[whatwg] XSS safe templating

On Mar 10, 2010, at 10:15 AM, Mike Samuel wrote:

> Hmm.  It occurs to me that many libraries -- at least jQuery and
> prototype have their own layers in between their users and the DOM.
> When I cooked up this scheme, I didn't know how likely proxies and
> ephemeron tables were to make it into ES Harmony, but I think Andreas
> Gal just implemented (both? or just ephemerons) in a tracemonkey
> nightly.  Those are all you need to do a really efficient
> interposition layer, so libraries are probably not going to stop doing
> that.
> So I think the non-document.write portion can be implemented entirely
> in the library interposition layer.
>
> document.write can be wrapped.  But the wrapper would still need to
> know the insertion-mode.
> If the insertion mode were exposed, or at least some context were
> given -- enough to know whether the next char if not something that
> changed the current token, would be interpreted as
>  * inside a tag
>  * outside a tag in a comment / application instruction / doctype
>  * outside a tag in a PCDATA/RCDATA/CDATA context and ideally in what
> kind of containing tag
>  * outside a tag in a CDATA section.
>
> So maybe some kind of
>  (DOMString|null) document.getInsertionMode().


Thoughts:

1) I'm not enthusiastic about exposing internal details of the HTML  
parser to script.

2) Given the way document.write works, the information you ask for may  
not even be available at the time of the document.write call.

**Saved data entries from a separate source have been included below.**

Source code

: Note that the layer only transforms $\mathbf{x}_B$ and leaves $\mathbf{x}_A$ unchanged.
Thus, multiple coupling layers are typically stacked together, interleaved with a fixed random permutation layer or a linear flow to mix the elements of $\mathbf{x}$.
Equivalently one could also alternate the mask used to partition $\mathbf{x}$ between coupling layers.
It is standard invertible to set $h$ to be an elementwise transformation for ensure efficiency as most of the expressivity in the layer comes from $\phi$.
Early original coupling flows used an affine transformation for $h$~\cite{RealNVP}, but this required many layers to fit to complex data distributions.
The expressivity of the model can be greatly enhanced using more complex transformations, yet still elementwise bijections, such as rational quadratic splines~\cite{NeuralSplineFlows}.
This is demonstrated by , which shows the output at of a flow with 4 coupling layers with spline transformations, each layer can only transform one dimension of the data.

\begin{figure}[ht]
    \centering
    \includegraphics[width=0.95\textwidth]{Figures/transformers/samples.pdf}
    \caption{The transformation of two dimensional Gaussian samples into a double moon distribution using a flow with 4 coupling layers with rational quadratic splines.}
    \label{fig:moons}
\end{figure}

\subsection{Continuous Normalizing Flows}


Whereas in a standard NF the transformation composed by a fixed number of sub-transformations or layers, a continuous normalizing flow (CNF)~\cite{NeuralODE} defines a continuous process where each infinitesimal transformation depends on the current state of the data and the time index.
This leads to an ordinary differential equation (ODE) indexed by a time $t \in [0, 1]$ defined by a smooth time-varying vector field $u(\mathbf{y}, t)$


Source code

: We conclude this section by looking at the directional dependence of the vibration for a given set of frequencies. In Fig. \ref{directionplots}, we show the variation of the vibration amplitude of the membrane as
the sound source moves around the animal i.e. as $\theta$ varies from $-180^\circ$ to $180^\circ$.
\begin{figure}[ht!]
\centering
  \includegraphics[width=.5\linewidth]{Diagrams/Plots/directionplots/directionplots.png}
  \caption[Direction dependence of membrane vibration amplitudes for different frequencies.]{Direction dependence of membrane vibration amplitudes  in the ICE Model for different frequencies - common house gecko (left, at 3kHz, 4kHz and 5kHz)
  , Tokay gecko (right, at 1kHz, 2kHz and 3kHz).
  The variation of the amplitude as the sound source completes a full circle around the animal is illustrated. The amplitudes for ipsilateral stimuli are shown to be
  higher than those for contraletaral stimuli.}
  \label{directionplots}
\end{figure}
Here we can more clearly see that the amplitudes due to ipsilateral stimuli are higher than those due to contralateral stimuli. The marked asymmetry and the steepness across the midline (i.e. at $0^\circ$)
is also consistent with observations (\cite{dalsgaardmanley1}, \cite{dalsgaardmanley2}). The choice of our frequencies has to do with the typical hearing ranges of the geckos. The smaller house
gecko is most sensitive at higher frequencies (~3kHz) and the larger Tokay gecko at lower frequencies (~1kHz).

There  
may be considerable other parsing and/or script execution to do before  
the parser reaches the insertion point. Consider the following example:

<div>
<script>
document.write("<script src='external.js'></scr" + "ipt>");
document.write(untrustedString);
</script>
</div>

At the time of the second document.write, the *current* insertion mode  
is outside a tag in normal text content, but it's impossible to tell  
what it will be by the time untrustedString actually gets parsed. (In  
case it's not clear why: untrustedString is inserted into the  
character stream after the <script> tag loading external.js, but  
external.js is not executed until after the inline script completes.  
So it's not just inconvenient but impossible even in principle to  
determine what the parsing mode will be.) This is one of the many  
reasons document.write is a terrible API.

3) document.write and innerHTML are pretty hacky interfaces. Rather  
than trying to shore them up, we should instead recommend JavaScript  
libraries that work at a higher level and end up using DOM APIs.  
That's likely to be a lot sounder.

Regards,
Maciej

Received on Thursday, 11 March 2010 00:50:11 UTC